→ **TASK ITEM**
Please go line by line through the material and copy each one containing the word "HOME".

→ **RECORD EXTRACTS**
====================

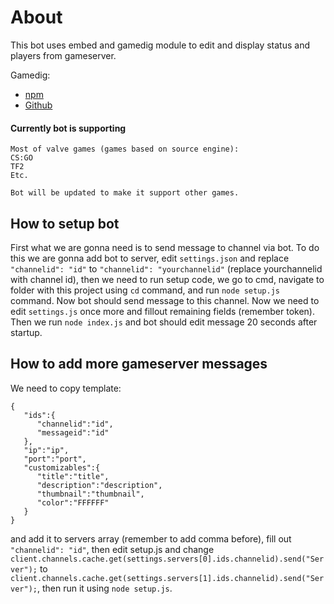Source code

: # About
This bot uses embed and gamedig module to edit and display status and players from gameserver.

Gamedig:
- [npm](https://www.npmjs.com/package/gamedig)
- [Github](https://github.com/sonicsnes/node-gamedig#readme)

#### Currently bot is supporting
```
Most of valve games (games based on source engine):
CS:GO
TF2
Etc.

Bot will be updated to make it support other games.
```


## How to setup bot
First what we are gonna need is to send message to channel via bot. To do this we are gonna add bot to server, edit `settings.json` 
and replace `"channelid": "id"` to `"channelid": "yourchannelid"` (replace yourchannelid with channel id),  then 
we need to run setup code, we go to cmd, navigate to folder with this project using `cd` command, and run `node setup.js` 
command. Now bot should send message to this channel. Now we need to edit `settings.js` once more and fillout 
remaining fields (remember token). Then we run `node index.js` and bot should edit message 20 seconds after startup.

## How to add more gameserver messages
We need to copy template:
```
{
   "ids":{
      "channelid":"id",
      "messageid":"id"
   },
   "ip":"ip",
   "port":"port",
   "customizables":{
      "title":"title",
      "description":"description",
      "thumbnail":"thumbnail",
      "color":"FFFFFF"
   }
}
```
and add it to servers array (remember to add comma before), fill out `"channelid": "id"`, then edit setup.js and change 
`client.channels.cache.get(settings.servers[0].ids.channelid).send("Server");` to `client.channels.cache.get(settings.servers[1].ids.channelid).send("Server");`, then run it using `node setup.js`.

====================

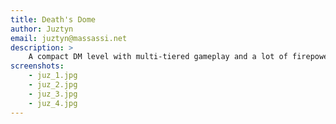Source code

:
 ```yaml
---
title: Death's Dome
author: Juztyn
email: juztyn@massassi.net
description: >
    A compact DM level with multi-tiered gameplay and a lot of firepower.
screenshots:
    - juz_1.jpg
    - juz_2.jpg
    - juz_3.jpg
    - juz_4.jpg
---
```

====================

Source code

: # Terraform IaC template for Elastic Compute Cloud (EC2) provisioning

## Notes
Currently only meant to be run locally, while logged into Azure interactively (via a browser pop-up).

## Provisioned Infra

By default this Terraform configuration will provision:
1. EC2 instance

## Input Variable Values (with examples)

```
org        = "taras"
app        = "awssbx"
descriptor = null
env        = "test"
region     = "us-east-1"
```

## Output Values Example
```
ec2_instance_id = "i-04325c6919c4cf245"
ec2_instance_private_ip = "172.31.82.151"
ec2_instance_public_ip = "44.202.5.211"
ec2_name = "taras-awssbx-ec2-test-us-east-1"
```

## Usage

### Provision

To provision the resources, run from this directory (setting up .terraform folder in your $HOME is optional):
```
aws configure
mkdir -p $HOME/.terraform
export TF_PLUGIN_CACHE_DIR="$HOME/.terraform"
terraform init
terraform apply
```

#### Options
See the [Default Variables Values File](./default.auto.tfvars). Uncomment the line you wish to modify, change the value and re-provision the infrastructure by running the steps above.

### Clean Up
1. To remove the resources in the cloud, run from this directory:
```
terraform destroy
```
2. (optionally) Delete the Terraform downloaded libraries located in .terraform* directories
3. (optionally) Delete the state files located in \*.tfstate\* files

====================

→ **COMPLETED EXERCISE**
To provision the resources, run from this directory (setting up .terraform folder in your $HOME is optional):
mkdir -p $HOME/.terraform
export TF_PLUGIN_CACHE_DIR="$HOME/.terraform"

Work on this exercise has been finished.